What is Step-Up in Basis
Step-up in basis resets the cost basis of inherited assets to the fair market value at the date of the previous owner's death — potentially wiping out years of capital gains that were never taxed, with no tax owed by the heirs on that appreciation.
Step-up in basis is an IRS rule that resets the cost basis of an inherited asset to the asset's fair market value on the date of the decedent's death. This effectively eliminates the capital gains tax on any appreciation that occurred during the deceased's lifetime — heirs receive a fresh basis equal to current market value and only owe tax on gains that accumulate after they inherit.
The step-up is one of the most powerful wealth transfer benefits in the U.S. tax code and a cornerstone of estate planning strategies for wealthy families.
Why Step-Up in Basis Matters
Without the step-up: If your grandmother bought stock for $10,000 that grew to $200,000 by the time she died, and left the stock to you, you'd owe capital gains tax on $190,000 of gains when you sold — even though part of that gain is no longer "real" from your perspective.
With the step-up: Your basis is reset to the $200,000 fair market value at death. If you sell immediately, you owe zero capital gains tax. If you hold the stock and sell it later for $220,000, you owe tax only on the new $20,000 gain.
This is a massive benefit — potentially hundreds of thousands of dollars in deferred gains that are simply forgiven at the owner's death.

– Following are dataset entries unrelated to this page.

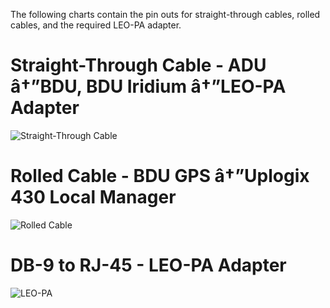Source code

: The following charts contain the pin outs for straight-through cables, rolled cables, and the required LEO-PA adapter.

# Straight-Through Cable - ADU â†”BDU, BDU Iridium â†”LEO-PA Adapter

![Straight-Through Cable](http://uplogix.com/support/docs/img/hawk/pinout_straight_through.png)

# Rolled Cable - BDU GPS â†”Uplogix 430 Local Manager

![Rolled Cable](http://uplogix.com/support/docs/img/hawk/pinout_rolled.png)

# DB-9 to RJ-45 - LEO-PA Adapter

![LEO-PA](http://uplogix.com/support/docs/img/hawk/pinout_leo_pa.png)

<!-- 5.2 -->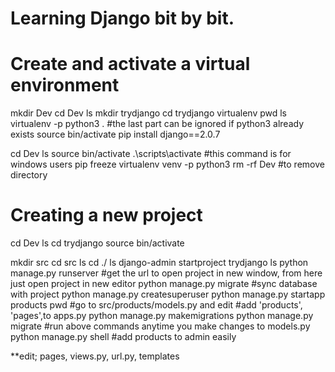 # Learning Django bit by bit.
# Create and activate a virtual environment

mkdir Dev
cd Dev
ls
mkdir trydjango
cd trydjango
virtualenv
pwd
ls
virtualenv -p python3 .             #the last part can be ignored if python3 already exists
source bin/activate
pip install django==2.0.7

cd Dev
ls
source bin/activate
.\scripts\activate                  #this command is for windows users
pip freeze
virtualenv venv -p python3
 rm -rf Dev                         #to remove directory
 
# Creating a new project
cd Dev
ls
cd trydjango
source bin/activate

mkdir src
cd src
ls
cd ./
ls
django-admin startproject trydjango
ls
python manage.py runserver              #get the url to open project in new window, from here just open project in new editor
python manage.py migrate                #sync database with project
python manage.py createsuperuser
python manage.py startapp products
pwd
                                 #go to src/products/models.py and edit
                                 #add 'products', 'pages',to apps.py
python manage.py makemigrations
python manage.py migrate          #run above commands anytime you make changes to models.py
python manage.py shell            #add products to admin easily

**edit; pages, views.py, url.py, templates
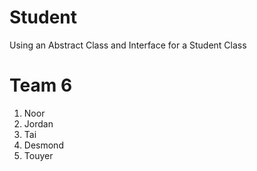 # Student
Using an Abstract Class and Interface for a Student Class

# Team 6
1. Noor
2. Jordan
3. Tai
4. Desmond
5. Touyer
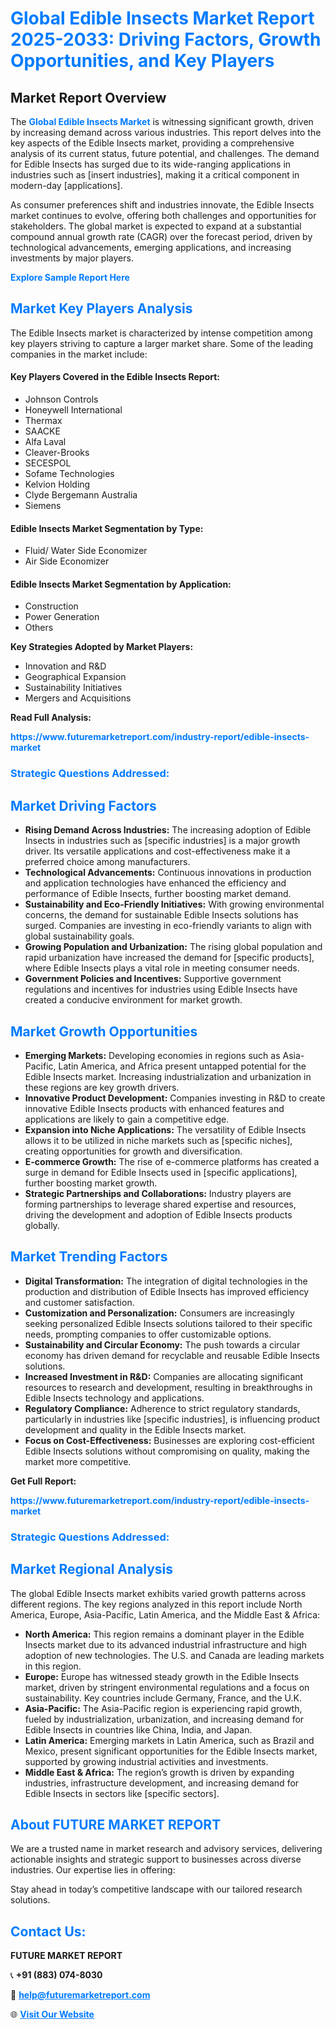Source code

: <h1 style="color: #007BFF;">Global Edible Insects Market Report 2025-2033: Driving Factors, Growth Opportunities, and Key Players</h1>

<section id="overview">
<h2>Market Report Overview</h2>
<p>The <a href="https://www.futuremarketreport.com/industry-report/edible-insects-market" style="color: #007BFF; text-decoration: none;"><strong>Global Edible Insects Market</strong></a> is witnessing significant growth, driven by increasing demand across various industries. This report delves into the key aspects of the Edible Insects market, providing a comprehensive analysis of its current status, future potential, and challenges. The demand for Edible Insects has surged due to its wide-ranging applications in industries such as [insert industries], making it a critical component in modern-day [applications].</p>
<p>As consumer preferences shift and industries innovate, the Edible Insects market continues to evolve, offering both challenges and opportunities for stakeholders. The global market is expected to expand at a substantial compound annual growth rate (CAGR) over the forecast period, driven by technological advancements, emerging applications, and increasing investments by major players.</p>
</section>

<section id="overview">
<p><a href="https://www.futuremarketreport.com/request-sample/reportId=34499" style="color: #007BFF; text-decoration: none;"><strong>Explore Sample Report Here</strong></a></p>
</section>

<section id="key-players">
<h2 style="color: #007BFF;">Market Key Players Analysis</h2>
<p>The Edible Insects market is characterized by intense competition among key players striving to capture a larger market share. Some of the leading companies in the market include:</p>
<h4>Key Players Covered in the Edible Insects Report:</h4>
<ul><li>Johnson Controls</li><li>Honeywell International</li><li>Thermax</li><li>SAACKE</li><li>Alfa Laval</li><li>Cleaver-Brooks</li><li>SECESPOL</li><li>Sofame Technologies</li><li>Kelvion Holding</li><li>Clyde Bergemann Australia</li><li>Siemens</li></ul>
<h4>Edible Insects Market Segmentation by Type:</h4>
<ul><li>Fluid/ Water Side Economizer</li><li>Air Side Economizer</li></ul>

<h4>Edible Insects Market Segmentation by Application:</h4>
<ul><li>Construction</li><li>Power Generation</li><li>Others</li></ul>
<p><strong>Key Strategies Adopted by Market Players:</strong></p>
<ul>
<li>Innovation and R&D</li>
<li>Geographical Expansion</li>
<li>Sustainability Initiatives</li>
<li>Mergers and Acquisitions</li>
</ul>
</section>

<section>
<p><strong>Read Full Analysis: </strong></p><a href="https://www.futuremarketreport.com/industry-report/edible-insects-market" style="color: #007BFF; text-decoration: none;"><strong>https://www.futuremarketreport.com/industry-report/edible-insects-market</strong></a>
<h3 style="color: #007BFF;">Strategic Questions Addressed:</h3>
</section>

<section id="driving-factors">
<h2 style="color: #007BFF;">Market Driving Factors</h2>
<ul>
<li><strong>Rising Demand Across Industries:</strong> The increasing adoption of Edible Insects in industries such as [specific industries] is a major growth driver. Its versatile applications and cost-effectiveness make it a preferred choice among manufacturers.</li>
<li><strong>Technological Advancements:</strong> Continuous innovations in production and application technologies have enhanced the efficiency and performance of Edible Insects, further boosting market demand.</li>
<li><strong>Sustainability and Eco-Friendly Initiatives:</strong> With growing environmental concerns, the demand for sustainable Edible Insects solutions has surged. Companies are investing in eco-friendly variants to align with global sustainability goals.</li>
<li><strong>Growing Population and Urbanization:</strong> The rising global population and rapid urbanization have increased the demand for [specific products], where Edible Insects plays a vital role in meeting consumer needs.</li>
<li><strong>Government Policies and Incentives:</strong> Supportive government regulations and incentives for industries using Edible Insects have created a conducive environment for market growth.</li>
</ul>
</section>

<section id="growth-opportunities">
<h2 style="color: #007BFF;">Market Growth Opportunities</h2>
<ul>
<li><strong>Emerging Markets:</strong> Developing economies in regions such as Asia-Pacific, Latin America, and Africa present untapped potential for the Edible Insects market. Increasing industrialization and urbanization in these regions are key growth drivers.</li>
<li><strong>Innovative Product Development:</strong> Companies investing in R&D to create innovative Edible Insects products with enhanced features and applications are likely to gain a competitive edge.</li>
<li><strong>Expansion into Niche Applications:</strong> The versatility of Edible Insects allows it to be utilized in niche markets such as [specific niches], creating opportunities for growth and diversification.</li>
<li><strong>E-commerce Growth:</strong> The rise of e-commerce platforms has created a surge in demand for Edible Insects used in [specific applications], further boosting market growth.</li>
<li><strong>Strategic Partnerships and Collaborations:</strong> Industry players are forming partnerships to leverage shared expertise and resources, driving the development and adoption of Edible Insects products globally.</li>
</ul>
</section>

<section id="trending-factors">
<h2 style="color: #007BFF;">Market Trending Factors</h2>
<ul>
<li><strong>Digital Transformation:</strong> The integration of digital technologies in the production and distribution of Edible Insects has improved efficiency and customer satisfaction.</li>
<li><strong>Customization and Personalization:</strong> Consumers are increasingly seeking personalized Edible Insects solutions tailored to their specific needs, prompting companies to offer customizable options.</li>
<li><strong>Sustainability and Circular Economy:</strong> The push towards a circular economy has driven demand for recyclable and reusable Edible Insects solutions.</li>
<li><strong>Increased Investment in R&D:</strong> Companies are allocating significant resources to research and development, resulting in breakthroughs in Edible Insects technology and applications.</li>
<li><strong>Regulatory Compliance:</strong> Adherence to strict regulatory standards, particularly in industries like [specific industries], is influencing product development and quality in the Edible Insects market.</li>
<li><strong>Focus on Cost-Effectiveness:</strong> Businesses are exploring cost-efficient Edible Insects solutions without compromising on quality, making the market more competitive.</li>
</ul>
</section>

<section>
<p><strong>Get Full Report: </strong></p><a href="https://www.futuremarketreport.com/industry-report/edible-insects-market" style="color: #007BFF; text-decoration: none;"><strong>https://www.futuremarketreport.com/industry-report/edible-insects-market</strong></a>
<h3 style="color: #007BFF;">Strategic Questions Addressed:</h3>
</section>


<section id="regional-analysis">
<h2 style="color: #007BFF;">Market Regional Analysis</h2>
<p>The global Edible Insects market exhibits varied growth patterns across different regions. The key regions analyzed in this report include North America, Europe, Asia-Pacific, Latin America, and the Middle East & Africa:</p>
<ul>
<li><strong>North America:</strong> This region remains a dominant player in the Edible Insects market due to its advanced industrial infrastructure and high adoption of new technologies. The U.S. and Canada are leading markets in this region.</li>
<li><strong>Europe:</strong> Europe has witnessed steady growth in the Edible Insects market, driven by stringent environmental regulations and a focus on sustainability. Key countries include Germany, France, and the U.K.</li>
<li><strong>Asia-Pacific:</strong> The Asia-Pacific region is experiencing rapid growth, fueled by industrialization, urbanization, and increasing demand for Edible Insects in countries like China, India, and Japan.</li>
<li><strong>Latin America:</strong> Emerging markets in Latin America, such as Brazil and Mexico, present significant opportunities for the Edible Insects market, supported by growing industrial activities and investments.</li>
<li><strong>Middle East & Africa:</strong> The region’s growth is driven by expanding industries, infrastructure development, and increasing demand for Edible Insects in sectors like [specific sectors].</li>
</ul>
</section>

<footer>
<h2 style="color: #007BFF;">About FUTURE MARKET REPORT</h2>
<p>We are a trusted name in market research and advisory services, delivering actionable insights and strategic support to businesses across diverse industries. Our expertise lies in offering:</p>

<p>Stay ahead in today’s competitive landscape with our tailored research solutions.</p>

<h2 style="color: #007BFF;">Contact Us:</h2>
<p><strong>FUTURE MARKET REPORT</strong></p>
<p>📞 <strong>+91 (883) 074-8030</strong></p>
<p>📧 <strong><a href="mailto:help@futuremarketreport.com" style="color: #007BFF;">help@futuremarketreport.com</a></strong></p>
<p>🌐 <strong><a href="https://www.futuremarketreport.com/" style="color: #007BFF;">Visit Our Website</a></strong></p>
</footer>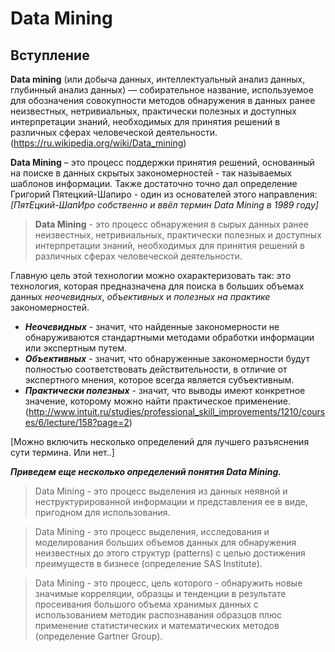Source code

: # Data Mining
## Вступление
**Data mining** (или добыча данных, интеллектуальный анализ данных, глубинный анализ данных) — собирательное название, используемое для обозначения совокупности методов обнаружения в данных ранее неизвестных, нетривиальных, практически полезных и доступных интерпретации знаний, необходимых для принятия решений в различных сферах человеческой деятельности. (https://ru.wikipedia.org/wiki/Data_mining)

**Data Mining** – это процесс поддержки принятия решений, основанный на поиске в данных скрытых закономерностей - так называемых шаблонов информации.
Также достаточно точно дал определение Григорий Пятецкий-Шапиро - один из основателей этого направления:
*[ПятЕцкий-ШапИро собственно и ввёл термин Data Mining в 1989 году]*
> **Data Mining** - это процесс обнаружения в сырых данных ранее неизвестных, нетривиальных, практически полезных и доступных интерпретации знаний, необходимых для принятия решений в различных сферах человеческой деятельности.

Главную цель этой технологии можно охарактеризовать так: это технология, которая предназначена для поиска в больших объемах данных *неочевидных*, *объективных* и *полезных на практике* закономерностей.
 - ***Неочевидных*** - значит, что найденные закономерности не обнаруживаются стандартными методами обработки информации или экспертным путем.
 - ***Объективных*** - значит, что обнаруженные закономерности будут полностью соответствовать действительности, в отличие от экспертного мнения, которое всегда является субъективным.
 - ***Практически полезных*** - значит, что выводы имеют конкретное значение, которому можно найти практическое применение.
(http://www.intuit.ru/studies/professional_skill_improvements/1210/courses/6/lecture/158?page=2)

[Можно включить несколько определений для лучшего разъяснения сути термина. Или нет..]

***Приведем еще несколько определений понятия Data Mining.***

> Data Mining - это процесс выделения из данных неявной и неструктурированной информации и представления ее в виде, пригодном для использования.

> Data Mining - это процесс выделения, исследования и моделирования больших объемов данных для обнаружения неизвестных до этого структур (patterns) с целью достижения преимуществ в бизнесе (определение SAS Institute).

> Data Mining - это процесс, цель которого - обнаружить новые значимые корреляции, образцы и тенденции в результате просеивания большого объема хранимых данных с использованием методик распознавания образцов плюс применение статистических и математических методов (определение Gartner Group).
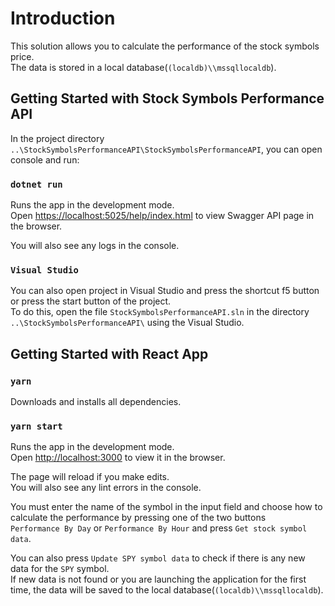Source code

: # Introduction 

This solution allows you to calculate the performance of the stock symbols price.\
The data is stored in a local database(`(localdb)\\mssqllocaldb`).

## Getting Started with Stock Symbols Performance API

In the project directory `..\StockSymbolsPerformanceAPI\StockSymbolsPerformanceAPI`, you can open console and run:

### `dotnet run`

Runs the app in the development mode.\
Open [https://localhost:5025/help/index.html](https://localhost:5025/help/index.html) to view Swagger API page in the browser.

You will also see any logs in the console.

### `Visual Studio`

You can also open project in Visual Studio and press the shortcut f5 button or press the start button of the project.\
To do this, open the file `StockSymbolsPerformanceAPI.sln` in the directory `..\StockSymbolsPerformanceAPI\` using the Visual Studio.

## Getting Started with React App

### `yarn`

Downloads and installs all dependencies.

### `yarn start`

Runs the app in the development mode.\
Open [http://localhost:3000](http://localhost:3000) to view it in the browser.

The page will reload if you make edits.\
You will also see any lint errors in the console.

You must enter the name of the symbol in the input field and choose how to calculate the performance by pressing one of the two buttons\
`Performance By Day` or `Performance By Hour` and press `Get stock symbol data`.

You can also press `Update SPY symbol data` to check if there is any new data for the `SPY` symbol.\
If new data is not found or you are launching the application for the first time, the data will be saved to the local database(`(localdb)\\mssqllocaldb`).
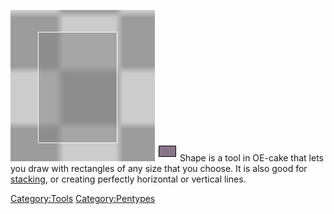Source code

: ![Using the shape tool.](/images/Dsd.jpg "Using the shape tool.")
<img src="/images/Rect.png" title="Rect.png" width="32" height="32" alt="Rect.png" />
Shape is a tool in OE-cake that lets you draw with rectangles of any size that you choose. It is also good for [stacking](/Stacking.md "Stacking"), or creating perfectly horizontal or vertical lines.

[Category:Tools](/Category_Tools.md "Category:Tools") [Category:Pentypes](/Category_Pentypes.md "Category:Pentypes")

How Step-Up in Basis Works in Practice
For stocks and investment accounts: The basis of each position is reset to the closing price on the date of death. Your estate's custodian or broker will update the cost basis in the account records.
For real estate: The property's basis is reset to fair market value at death, which may require an appraisal. For rental property, this also resets the depreciation clock — you can start depreciating the property again from the stepped-up value.
For community property: In community property states (California, Texas, Arizona, and others), a surviving spouse may receive a full step-up on the entire community property asset (both halves), not just the deceased spouse's half — an even larger benefit.
Partial Step-Down in Basis
The step-up also works in reverse for assets that have lost value. If grandma's stock was worth $10,000 when she bought it and had declined to $6,000 at her death, the heir inherits a basis of $6,000 — a step-down — and cannot claim the $4,000 pre-death loss.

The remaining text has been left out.